3.2K 162 710
                                    


POV OTABEK

Od około pół godziny, jestem na lodowisku i trenuję skoki. To wszystko przez to, że jak się obudziłem to nie potrafiłem znowu zasnąć. Lodowisko jest otwarte dwadzieścia cztery godziny na dobę i zostało otwarte całkiem nie dawno.

Oprócz mnie, po drugiej stronie, jest jeszcze Yuri. Nie wiem dlaczego on też ćwiczy w środku nocy. Chociaż prawdopodobnie on myśli o mnie to samo, tylko, że w przeciwieństwie do niego, ja ledwo trzymam się na nogach.

Blondyn wygląda na speszonego.

- Co ty tu robisz? - zapytał blondyn przerywając w końcu ciszę która dotychczas przerywana była tylko stukaniem łyżew o lód.

Stałem chwilę bez ruchu i próbowałem dobrać jakoś słowa. - Po prostu obudziłem się i nie mogłem dalej spać.

Mam wrażenie, że atmosfera trochę zgęstniała, przez co poczułem nieprzyjemny ucisk w żołądku.

- Czemu jesteś tu tak późno? - spytałem niby od niechcenia.

Blondyn przez chwilę się zastanawiał, tak jakby nie wiedział czy chce mi powiedzieć czy jednak nie, ale ostatecznie chłopak odchrząknął. - Miałem koszmar, a odkąd mój dziadek nie... żyje... - Jego oczy nieznacznie się zaszkliły, więc szybko je zamknął i wziął głęboki wdech - Muszę po prostu jakoś odreagowywać.

Yuri lekko się zarumienił, nie lubił mówić nikomu o tym co go dręczyło. Blondyn szybko ode mnie odjechał i wrócił do tańczenia jego programów krótkich z przeszłości, a przynajmniej tak mi się wydaje.
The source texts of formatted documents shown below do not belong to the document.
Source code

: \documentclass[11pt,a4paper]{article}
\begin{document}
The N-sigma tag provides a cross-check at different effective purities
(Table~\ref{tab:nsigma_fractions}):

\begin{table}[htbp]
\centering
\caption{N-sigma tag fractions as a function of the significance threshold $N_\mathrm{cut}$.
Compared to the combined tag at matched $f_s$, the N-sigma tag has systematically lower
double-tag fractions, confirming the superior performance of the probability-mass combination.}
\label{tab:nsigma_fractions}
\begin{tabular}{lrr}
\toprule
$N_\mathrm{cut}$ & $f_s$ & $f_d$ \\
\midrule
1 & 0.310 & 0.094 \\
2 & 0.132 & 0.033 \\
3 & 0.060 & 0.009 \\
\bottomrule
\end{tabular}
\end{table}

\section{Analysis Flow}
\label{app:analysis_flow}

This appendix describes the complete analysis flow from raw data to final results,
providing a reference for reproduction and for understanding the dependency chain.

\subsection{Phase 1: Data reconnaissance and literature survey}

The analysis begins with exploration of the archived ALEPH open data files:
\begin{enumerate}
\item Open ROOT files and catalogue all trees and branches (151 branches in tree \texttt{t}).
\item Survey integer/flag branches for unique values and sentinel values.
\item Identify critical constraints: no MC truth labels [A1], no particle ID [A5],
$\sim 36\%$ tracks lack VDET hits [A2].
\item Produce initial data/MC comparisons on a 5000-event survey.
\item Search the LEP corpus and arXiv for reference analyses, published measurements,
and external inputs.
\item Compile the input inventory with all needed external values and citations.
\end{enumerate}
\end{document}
Wziąłem bezprzewodowe słuchawki i włączyłem pierwszą lepszą playlistę.

Mimo mojej ulubionej muzyki nie potrafię się ruszyć, tak jakby mnie coś najzwyczajniej w świecie blokowało. Dlatego podjechałem do bandy i usiadłem przy niej na mojej bluzie.

Yuri nie miał słuchawek, zamiast tego nuci coś pod nosem i brzmi to na kołysanki, spokojne i ciche.
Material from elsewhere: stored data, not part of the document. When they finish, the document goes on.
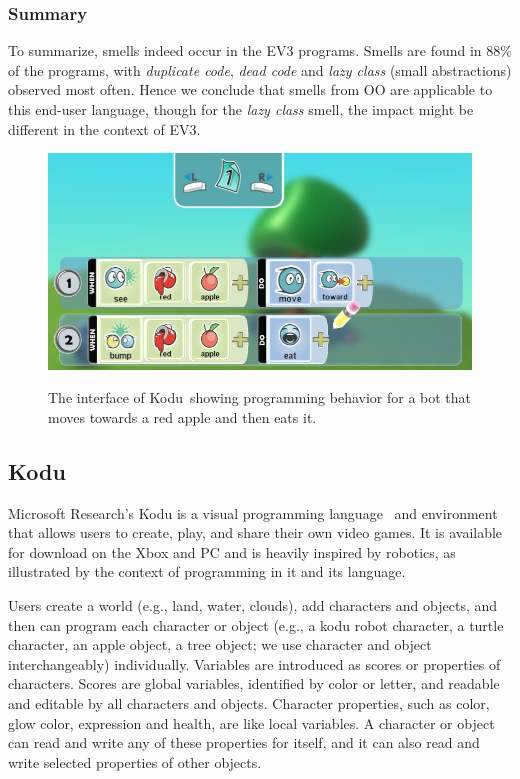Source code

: \documentclass{sig-alternate}
\newcommand{\todo}[1]{\textbf{TODO: #1}}
\begin{document}
\subsubsection{Summary}
To summarize, smells indeed occur in the EV3 programs. Smells are found in 88\% of the programs, with \emph{duplicate code}, \emph{dead code} and \emph{lazy class} (small abstractions) observed most often. Hence we conclude that smells from OO are applicable to this end-user language, though for the \emph{lazy class} smell, the impact might be different in the context of EV3. 

\begin{figure}[ht]
\caption{The interface of Kodu~showing programming behavior for a bot that moves towards a red apple and then eats it.}
\centering
\includegraphics[width=\columnwidth]{programmingui.png}
\label{fig:Kodu}
\end{figure}


\subsection{Kodu}
Microsoft Research's Kodu is a visual programming language~\cite{kodugrammar} and environment that allows users to create, play, and share their own video games. 
It is available for download on the Xbox and PC and is heavily inspired by robotics, as illustrated by the context of programming in it and its language. 

Users create a world (e.g., land, water, clouds),  add characters and objects, and then can program each character or object (e.g., a kodu robot character, a turtle character, an apple object, a tree object; we use character and object interchangeably) individually. Variables are introduced as scores or properties of characters. Scores are global variables, identified by color or letter, and readable and editable by all characters and objects. Character properties, such as color, glow color, expression and health, are like local variables. A character or object can read and write any of these properties for itself, and it can also read and write selected properties of other objects. 
\end{document}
- Yurioo... - krzyknąłem przeciągając ostatnią literkę.

- Czego chcesz? - odkrzyknął rozdrażniony Yuri i podjechał do mnie.

- Co tak nucisz? - wymamrotałem i po chwili westchnąłem.
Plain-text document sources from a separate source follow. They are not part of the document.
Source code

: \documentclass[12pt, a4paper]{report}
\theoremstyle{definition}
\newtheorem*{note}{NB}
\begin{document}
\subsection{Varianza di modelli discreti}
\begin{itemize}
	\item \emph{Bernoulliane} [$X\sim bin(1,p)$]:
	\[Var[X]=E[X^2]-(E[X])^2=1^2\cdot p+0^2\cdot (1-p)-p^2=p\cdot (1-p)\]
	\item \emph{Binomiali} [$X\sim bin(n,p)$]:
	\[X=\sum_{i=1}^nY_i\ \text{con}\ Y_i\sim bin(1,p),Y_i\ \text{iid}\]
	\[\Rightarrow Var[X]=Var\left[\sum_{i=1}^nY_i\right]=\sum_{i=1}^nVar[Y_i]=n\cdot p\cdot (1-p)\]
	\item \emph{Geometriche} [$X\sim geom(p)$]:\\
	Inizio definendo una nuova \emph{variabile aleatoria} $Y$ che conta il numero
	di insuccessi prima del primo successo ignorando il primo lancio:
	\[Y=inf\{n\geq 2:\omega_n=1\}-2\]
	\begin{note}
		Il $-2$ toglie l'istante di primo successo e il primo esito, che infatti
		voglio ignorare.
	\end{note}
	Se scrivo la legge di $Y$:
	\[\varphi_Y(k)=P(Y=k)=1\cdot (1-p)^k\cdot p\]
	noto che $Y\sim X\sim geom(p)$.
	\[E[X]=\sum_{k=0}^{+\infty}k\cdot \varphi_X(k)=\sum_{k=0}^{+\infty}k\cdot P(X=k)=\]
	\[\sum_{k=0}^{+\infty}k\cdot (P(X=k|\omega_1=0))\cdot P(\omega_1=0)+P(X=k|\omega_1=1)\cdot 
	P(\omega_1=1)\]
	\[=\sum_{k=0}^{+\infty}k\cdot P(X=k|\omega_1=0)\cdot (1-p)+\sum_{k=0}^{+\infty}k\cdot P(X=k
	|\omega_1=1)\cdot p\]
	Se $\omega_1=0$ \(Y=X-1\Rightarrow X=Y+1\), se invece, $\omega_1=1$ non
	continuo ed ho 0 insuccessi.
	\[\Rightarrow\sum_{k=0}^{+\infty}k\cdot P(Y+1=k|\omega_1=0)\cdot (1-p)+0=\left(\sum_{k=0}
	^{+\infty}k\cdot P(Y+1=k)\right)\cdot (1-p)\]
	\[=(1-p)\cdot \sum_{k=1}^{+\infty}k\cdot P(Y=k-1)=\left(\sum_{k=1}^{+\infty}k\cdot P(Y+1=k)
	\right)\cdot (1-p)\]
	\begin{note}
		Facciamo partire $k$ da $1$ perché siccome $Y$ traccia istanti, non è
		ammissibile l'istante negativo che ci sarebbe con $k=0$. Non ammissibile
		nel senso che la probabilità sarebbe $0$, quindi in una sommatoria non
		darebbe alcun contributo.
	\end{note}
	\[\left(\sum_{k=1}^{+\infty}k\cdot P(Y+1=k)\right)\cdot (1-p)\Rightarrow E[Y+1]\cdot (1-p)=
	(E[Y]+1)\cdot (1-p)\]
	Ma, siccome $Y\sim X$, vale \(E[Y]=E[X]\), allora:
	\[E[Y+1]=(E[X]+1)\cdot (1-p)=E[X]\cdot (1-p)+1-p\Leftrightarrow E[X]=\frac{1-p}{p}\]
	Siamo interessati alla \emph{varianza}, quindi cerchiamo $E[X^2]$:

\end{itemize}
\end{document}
- Nic takiego... - burknął i wrócił do tańca.

Oglądałem Yurę na tyle długo, że w końcu usnąłem.

♦~♦~♦

- Beka? Ej Beka żyjesz? - Szturchnął mnie kucający przede mną blondyn.

- Co? A... tak. - ziewnąłem i przetarłem oczy. Na chwilę objąłem chłopaka i przyciągnąłem go do siebie.

- Beka?! - Yuri uśmiechnął się nerwowo i zaczął się odsuwać na co chwilowo wzmocniłem mój uścisk.

POV. YURIO

Uhm, dlaczego musi to być takie niezręczne? Przecież jesteśmy tylko przyjaciółmi. Przynajmniej na razie... Ale...

STOP.

Czy ja właśnie zacząłem mówić do siebie? I to tylko w mojej głowie? No cóż... Chociaż gorzej ze mną już być chyba nie może... Jakieś plusy.

W sumie nigdy nie widziałem jak Otabek się rumieni. Wygląda śmiesznie i w pewien sposób uroczo.

Chyba, że po prostu odmarzły mu policzki, ale wizja tego, że się rumieni jest śmieszniejsza.